Knowing but little of Dunbar’s life, our interest is naturally concentrated on what of his writings remain to us. And to modern eyes the old poet is a singular spectacle. His language is different than ours; his mental structure and modes of thought are unfamiliar; in his intellectual world, as we map it out to ourselves, it is difficult to conceive how a comfortable existence could be attained. Times, manners, and ideas have changed, and we look upon Dunbar with a certain reverential wonder and curiosity as we look upon Tantallon, standing up, grim and gray, in the midst of the modern landscape. The grand old fortress is a remnant of a state of things which have utterly passed away. Curiously, as we walk beside it, we think of the actual human life its walls contained. In those great fire-places logs actually burned once, and in winter nights men-at-arms spread out big palms against the grateful heat. In those empty apartments was laughter, and feasting, and serious talk enough in troublous times, and births, and deaths, and the bringing home of brides in their blushes. This empty moat was filled with water, to keep at bay long-forgotten enemies, and yonder loop-hole was made narrow, as a protection from long-moulded arrows. In Tantallon we know the Douglasses lived in state, and bearded kings, and hung out banners to the breeze; but a sense of wonder is mingled with our knowledge, for the bothy of the Lothian farmer is even more in accordance with our methods of conducting life. Dunbar affects us similarly. We know that he possessed a keen intellect, a blossoming fancy, a satiric touch that blistered, a melody that enchanted Northern ears; but then we have lost the story of his life, and from his poems, with their wonderful contrasts, the delicacy and spring-like flush of feeling, the piety, the freedom of speech, the irreverent use of the sacredest names, the “Flyting” and the “Lament for the Makars,” there is difficulty in making one’s ideas of him cohere. He is present to the imagination, and yet remote. Like Tantallon, he is a portion of the past. We are separated from him by centuries, and that chasm we are unable to bridge properly.

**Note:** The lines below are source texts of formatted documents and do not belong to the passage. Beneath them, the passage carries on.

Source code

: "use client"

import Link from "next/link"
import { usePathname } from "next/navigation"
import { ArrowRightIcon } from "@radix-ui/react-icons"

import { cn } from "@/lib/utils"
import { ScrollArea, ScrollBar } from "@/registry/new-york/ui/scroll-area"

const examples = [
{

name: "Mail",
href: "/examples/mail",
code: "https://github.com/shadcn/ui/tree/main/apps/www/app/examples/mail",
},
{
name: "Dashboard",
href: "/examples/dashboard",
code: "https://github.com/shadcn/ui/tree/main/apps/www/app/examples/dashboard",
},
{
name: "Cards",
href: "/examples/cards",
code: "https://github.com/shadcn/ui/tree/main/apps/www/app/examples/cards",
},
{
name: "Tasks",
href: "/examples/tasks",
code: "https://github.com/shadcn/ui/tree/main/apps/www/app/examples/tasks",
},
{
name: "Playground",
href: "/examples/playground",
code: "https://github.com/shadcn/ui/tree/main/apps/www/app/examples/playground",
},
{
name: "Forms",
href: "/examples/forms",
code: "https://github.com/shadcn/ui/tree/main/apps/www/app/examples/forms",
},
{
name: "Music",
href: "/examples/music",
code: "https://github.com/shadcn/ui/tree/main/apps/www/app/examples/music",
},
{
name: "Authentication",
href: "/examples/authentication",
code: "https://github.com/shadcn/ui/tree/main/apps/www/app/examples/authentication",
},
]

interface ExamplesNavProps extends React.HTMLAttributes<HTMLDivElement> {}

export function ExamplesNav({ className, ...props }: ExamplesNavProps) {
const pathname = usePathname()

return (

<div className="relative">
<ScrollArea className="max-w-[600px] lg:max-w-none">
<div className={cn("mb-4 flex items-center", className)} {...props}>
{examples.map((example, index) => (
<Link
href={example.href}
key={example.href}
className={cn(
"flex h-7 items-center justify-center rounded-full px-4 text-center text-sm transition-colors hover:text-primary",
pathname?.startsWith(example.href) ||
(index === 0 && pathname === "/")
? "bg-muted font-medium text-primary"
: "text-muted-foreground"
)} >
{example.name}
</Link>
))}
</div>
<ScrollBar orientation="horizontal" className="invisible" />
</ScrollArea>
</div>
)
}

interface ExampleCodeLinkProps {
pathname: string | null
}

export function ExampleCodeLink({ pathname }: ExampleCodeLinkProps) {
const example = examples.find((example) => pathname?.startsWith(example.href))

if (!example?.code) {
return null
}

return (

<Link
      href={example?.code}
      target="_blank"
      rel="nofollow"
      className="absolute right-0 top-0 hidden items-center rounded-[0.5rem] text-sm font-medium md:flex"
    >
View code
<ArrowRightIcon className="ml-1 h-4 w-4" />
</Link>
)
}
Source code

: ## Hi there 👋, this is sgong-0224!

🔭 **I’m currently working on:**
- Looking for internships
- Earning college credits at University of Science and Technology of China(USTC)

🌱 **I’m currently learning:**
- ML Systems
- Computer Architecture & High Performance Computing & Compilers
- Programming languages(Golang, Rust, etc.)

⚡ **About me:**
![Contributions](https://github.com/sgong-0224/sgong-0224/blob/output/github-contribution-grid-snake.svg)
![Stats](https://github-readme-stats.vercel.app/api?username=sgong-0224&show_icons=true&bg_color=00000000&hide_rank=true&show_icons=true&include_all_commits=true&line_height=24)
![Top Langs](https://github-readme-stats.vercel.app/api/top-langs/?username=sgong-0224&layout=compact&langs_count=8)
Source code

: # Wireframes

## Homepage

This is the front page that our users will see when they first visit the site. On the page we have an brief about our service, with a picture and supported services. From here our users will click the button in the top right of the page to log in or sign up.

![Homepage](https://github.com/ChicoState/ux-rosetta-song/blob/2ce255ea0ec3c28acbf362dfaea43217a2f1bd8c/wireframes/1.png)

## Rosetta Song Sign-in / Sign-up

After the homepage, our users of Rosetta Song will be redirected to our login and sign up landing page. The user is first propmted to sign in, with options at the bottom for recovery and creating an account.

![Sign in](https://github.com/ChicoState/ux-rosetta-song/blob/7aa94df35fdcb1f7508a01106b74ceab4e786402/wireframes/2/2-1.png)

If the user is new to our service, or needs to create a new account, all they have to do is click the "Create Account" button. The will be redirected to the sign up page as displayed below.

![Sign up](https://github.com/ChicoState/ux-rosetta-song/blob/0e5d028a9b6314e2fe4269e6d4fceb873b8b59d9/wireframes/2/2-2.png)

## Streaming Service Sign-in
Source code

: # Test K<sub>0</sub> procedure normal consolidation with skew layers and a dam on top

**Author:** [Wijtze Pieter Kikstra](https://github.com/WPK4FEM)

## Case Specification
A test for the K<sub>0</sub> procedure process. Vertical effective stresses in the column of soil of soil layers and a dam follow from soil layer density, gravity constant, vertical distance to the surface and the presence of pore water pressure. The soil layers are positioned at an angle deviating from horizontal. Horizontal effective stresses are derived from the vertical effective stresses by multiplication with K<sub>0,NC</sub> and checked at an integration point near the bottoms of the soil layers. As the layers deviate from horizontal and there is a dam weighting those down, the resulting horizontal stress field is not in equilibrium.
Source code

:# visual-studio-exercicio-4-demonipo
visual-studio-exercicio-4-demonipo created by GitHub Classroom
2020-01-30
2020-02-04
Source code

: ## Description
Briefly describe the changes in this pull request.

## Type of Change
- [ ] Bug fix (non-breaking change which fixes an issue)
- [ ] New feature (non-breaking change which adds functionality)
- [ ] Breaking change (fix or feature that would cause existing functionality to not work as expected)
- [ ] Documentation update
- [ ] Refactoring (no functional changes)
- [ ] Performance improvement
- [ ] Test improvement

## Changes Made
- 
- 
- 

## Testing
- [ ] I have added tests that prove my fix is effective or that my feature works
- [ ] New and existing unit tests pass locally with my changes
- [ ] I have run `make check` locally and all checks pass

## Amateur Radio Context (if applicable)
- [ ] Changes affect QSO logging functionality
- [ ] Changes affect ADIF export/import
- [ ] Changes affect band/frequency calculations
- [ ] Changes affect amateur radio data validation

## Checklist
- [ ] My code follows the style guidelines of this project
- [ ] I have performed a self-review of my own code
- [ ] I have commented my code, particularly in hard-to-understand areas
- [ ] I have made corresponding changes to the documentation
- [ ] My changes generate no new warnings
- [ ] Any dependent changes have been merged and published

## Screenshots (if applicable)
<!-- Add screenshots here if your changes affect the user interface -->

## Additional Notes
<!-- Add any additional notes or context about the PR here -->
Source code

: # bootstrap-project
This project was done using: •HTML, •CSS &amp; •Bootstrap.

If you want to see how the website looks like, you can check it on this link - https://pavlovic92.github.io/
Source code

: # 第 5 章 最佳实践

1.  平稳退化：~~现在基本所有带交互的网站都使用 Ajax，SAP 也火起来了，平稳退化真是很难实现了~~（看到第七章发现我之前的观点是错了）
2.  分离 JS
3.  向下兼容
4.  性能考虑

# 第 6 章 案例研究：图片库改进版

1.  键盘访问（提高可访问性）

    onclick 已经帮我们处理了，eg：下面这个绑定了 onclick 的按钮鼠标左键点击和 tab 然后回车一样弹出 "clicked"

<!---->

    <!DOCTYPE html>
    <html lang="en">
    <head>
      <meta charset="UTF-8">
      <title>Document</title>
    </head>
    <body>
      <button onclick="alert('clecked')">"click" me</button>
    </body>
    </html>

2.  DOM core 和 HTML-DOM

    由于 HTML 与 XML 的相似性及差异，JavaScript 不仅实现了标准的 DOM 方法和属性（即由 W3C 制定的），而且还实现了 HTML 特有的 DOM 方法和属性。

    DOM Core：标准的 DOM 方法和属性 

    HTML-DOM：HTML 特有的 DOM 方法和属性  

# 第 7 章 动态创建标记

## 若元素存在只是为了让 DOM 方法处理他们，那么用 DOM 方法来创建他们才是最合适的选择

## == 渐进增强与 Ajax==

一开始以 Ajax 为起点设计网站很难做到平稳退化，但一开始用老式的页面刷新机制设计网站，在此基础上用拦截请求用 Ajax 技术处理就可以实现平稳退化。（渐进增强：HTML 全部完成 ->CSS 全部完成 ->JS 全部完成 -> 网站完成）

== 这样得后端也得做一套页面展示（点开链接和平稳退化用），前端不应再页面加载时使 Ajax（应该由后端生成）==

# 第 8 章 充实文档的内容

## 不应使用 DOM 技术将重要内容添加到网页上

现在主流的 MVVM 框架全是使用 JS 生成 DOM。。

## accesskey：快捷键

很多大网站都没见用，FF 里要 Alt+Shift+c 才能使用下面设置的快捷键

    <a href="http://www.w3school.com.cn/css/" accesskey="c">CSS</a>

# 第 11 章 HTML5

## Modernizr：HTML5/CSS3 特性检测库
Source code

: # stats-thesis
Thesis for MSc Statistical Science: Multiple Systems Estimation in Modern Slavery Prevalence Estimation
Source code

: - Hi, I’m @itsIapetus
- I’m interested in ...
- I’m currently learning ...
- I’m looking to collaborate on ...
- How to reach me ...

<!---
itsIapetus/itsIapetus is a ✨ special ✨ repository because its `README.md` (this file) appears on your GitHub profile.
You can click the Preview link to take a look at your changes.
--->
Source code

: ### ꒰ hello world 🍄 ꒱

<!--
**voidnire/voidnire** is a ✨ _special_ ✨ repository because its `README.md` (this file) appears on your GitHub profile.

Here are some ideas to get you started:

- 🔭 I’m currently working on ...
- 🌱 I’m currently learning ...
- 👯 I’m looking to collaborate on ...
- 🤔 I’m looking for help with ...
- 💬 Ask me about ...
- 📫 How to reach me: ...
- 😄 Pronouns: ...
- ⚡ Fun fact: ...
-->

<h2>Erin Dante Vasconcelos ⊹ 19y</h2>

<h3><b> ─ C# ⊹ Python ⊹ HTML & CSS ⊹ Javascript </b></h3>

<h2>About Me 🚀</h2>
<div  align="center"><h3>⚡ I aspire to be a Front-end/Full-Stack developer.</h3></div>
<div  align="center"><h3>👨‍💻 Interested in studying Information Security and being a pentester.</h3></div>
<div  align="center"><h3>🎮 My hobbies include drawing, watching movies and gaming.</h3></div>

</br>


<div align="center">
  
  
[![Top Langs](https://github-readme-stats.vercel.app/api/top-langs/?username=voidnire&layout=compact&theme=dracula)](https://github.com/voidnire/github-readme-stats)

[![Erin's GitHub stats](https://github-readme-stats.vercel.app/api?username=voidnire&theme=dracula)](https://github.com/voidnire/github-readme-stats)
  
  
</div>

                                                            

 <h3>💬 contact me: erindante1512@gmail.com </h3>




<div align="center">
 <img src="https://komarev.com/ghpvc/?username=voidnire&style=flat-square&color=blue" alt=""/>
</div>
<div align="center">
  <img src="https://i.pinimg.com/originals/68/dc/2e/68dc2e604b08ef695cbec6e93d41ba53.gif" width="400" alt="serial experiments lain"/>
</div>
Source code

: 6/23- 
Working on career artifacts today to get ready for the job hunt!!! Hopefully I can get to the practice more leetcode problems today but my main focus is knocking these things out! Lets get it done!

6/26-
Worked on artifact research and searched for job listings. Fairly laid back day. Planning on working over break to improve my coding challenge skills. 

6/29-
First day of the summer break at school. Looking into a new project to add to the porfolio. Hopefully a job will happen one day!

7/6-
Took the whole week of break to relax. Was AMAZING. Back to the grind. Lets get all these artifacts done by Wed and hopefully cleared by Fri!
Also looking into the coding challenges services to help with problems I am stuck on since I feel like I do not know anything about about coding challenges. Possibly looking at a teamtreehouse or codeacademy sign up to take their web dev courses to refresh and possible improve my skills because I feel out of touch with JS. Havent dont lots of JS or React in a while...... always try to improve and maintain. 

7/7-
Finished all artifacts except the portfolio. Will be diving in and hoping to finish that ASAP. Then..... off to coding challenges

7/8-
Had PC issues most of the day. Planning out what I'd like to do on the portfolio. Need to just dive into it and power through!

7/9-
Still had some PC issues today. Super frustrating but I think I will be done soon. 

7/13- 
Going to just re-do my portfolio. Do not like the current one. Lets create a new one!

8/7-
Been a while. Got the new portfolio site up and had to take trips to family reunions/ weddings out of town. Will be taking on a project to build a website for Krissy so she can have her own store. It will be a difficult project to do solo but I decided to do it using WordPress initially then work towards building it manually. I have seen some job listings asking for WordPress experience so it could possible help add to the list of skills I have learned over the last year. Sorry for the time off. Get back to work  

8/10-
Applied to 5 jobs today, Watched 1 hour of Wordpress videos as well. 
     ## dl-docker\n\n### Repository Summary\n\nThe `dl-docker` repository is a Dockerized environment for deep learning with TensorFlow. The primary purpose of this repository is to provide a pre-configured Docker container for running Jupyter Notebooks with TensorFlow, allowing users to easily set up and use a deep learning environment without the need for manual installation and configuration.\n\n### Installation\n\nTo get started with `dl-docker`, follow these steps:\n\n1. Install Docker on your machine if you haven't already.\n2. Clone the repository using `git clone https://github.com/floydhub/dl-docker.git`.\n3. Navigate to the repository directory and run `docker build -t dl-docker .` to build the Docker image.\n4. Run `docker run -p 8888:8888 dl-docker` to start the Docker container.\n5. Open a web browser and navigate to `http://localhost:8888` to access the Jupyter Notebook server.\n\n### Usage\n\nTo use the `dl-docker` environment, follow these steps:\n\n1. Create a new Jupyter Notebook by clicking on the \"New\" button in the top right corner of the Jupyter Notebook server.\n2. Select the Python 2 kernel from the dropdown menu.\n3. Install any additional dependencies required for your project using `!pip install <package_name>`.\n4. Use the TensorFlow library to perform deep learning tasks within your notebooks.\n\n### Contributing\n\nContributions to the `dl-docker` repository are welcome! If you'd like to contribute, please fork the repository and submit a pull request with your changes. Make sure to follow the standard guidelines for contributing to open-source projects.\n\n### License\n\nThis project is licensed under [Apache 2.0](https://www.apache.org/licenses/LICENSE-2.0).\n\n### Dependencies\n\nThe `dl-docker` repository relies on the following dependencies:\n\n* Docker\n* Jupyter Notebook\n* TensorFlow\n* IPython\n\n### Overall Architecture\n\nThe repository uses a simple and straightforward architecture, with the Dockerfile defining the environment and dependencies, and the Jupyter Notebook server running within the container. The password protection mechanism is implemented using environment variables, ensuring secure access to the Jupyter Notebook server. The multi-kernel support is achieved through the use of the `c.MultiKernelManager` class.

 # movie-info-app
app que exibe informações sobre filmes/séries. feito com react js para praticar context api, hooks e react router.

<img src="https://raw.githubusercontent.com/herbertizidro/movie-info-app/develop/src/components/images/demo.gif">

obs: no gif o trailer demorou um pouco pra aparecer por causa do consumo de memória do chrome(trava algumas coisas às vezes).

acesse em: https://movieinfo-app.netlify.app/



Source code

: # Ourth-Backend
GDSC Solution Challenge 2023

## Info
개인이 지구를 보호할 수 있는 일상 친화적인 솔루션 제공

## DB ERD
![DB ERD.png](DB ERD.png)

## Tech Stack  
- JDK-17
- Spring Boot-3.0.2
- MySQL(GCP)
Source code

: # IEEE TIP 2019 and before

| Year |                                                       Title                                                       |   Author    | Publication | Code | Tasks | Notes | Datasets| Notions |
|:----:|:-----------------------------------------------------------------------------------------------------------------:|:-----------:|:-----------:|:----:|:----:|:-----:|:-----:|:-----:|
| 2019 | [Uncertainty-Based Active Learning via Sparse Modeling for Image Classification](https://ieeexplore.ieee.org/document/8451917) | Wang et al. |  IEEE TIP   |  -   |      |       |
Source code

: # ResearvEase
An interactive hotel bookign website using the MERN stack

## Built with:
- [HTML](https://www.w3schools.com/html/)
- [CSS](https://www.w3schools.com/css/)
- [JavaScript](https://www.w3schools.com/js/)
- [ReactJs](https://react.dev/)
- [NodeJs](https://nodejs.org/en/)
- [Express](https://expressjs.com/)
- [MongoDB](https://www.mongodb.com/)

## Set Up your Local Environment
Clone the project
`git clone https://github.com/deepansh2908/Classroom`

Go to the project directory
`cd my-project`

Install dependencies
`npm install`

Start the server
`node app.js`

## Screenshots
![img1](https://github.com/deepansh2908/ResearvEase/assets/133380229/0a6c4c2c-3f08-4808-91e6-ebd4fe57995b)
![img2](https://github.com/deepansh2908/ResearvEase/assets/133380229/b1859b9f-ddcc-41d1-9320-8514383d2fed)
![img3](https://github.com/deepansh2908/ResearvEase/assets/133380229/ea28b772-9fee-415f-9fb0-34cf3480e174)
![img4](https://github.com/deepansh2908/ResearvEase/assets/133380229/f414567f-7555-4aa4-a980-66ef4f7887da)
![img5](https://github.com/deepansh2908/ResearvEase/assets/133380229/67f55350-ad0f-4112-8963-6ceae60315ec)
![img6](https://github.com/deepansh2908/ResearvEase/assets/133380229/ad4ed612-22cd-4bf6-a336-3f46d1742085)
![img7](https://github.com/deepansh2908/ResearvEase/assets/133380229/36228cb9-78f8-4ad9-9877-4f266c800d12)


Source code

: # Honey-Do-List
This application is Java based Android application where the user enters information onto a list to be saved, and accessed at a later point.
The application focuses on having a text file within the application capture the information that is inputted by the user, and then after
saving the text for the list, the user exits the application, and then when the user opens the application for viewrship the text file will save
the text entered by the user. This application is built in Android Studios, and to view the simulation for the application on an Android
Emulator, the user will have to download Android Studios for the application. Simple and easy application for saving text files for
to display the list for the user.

The first thing that strikes the reader of these poems is their variety and intellectual range. It may be said that—partly from constitutional turn of thought, partly from the turbulent and chaotic time in which he lived, when families rose to splendour and as suddenly collapsed, when the steed that bore his rider at morning to the hunting-field returned at evening masterless to the castle-gate—Dunbar’s prevailing mood of mind is melancholy; that he, with a certain fondness for the subject, as if it gave him actual relief, moralised over the sandy foundations of mortal prosperity, the advance of age putting out the lights of youth, and cancelling the rapture of the lover, and the certainty of death. This is a favourite path of contemplation with him, and he pursues it with a gloomy sedateness of acquiescence, which is more affecting than if he raved and foamed against the inevitable. But he has the mobility of the poetic nature, and the sad ground-tone is often drowned in the ecstasy of lighter notes. All at once the “bare ruined choirs” are covered with the glad light-green of spring. His genius combined the excellencies of many masters. His “Golden Targe” and “The Thistle and the Rose” are allegorical poems, full of colour, fancy, and music. His “Two Married Women and the Widow” has a good deal of Chaucer’s slyness and humour. “The Dance of the Deadly Sins,” with its fiery bursts of imaginative energy, its pictures finished at a stroke, is a prophecy of Spenser and Collins, and as fine as anything they have accomplished; while his “Flytings” are torrents of the coarsest vituperation. And there are whole flights of occasional poems, many of them sombre-coloured enough, with an ever-recurring mournful refrain, others satirical, but all flung off, one can see, at a sitting; in the few verses the mood is exhausted, and while the result remains, the cause is forgotten even by himself. Several of these short poems are almost perfect in feeling and execution. The melancholy ones are full of a serious grace, while in the satirical a laughing devil of glee and malice sparkles in every line. Some of these latter are dangerous to touch as a thistle—all bristling and angry with the spikes of satiric scorn.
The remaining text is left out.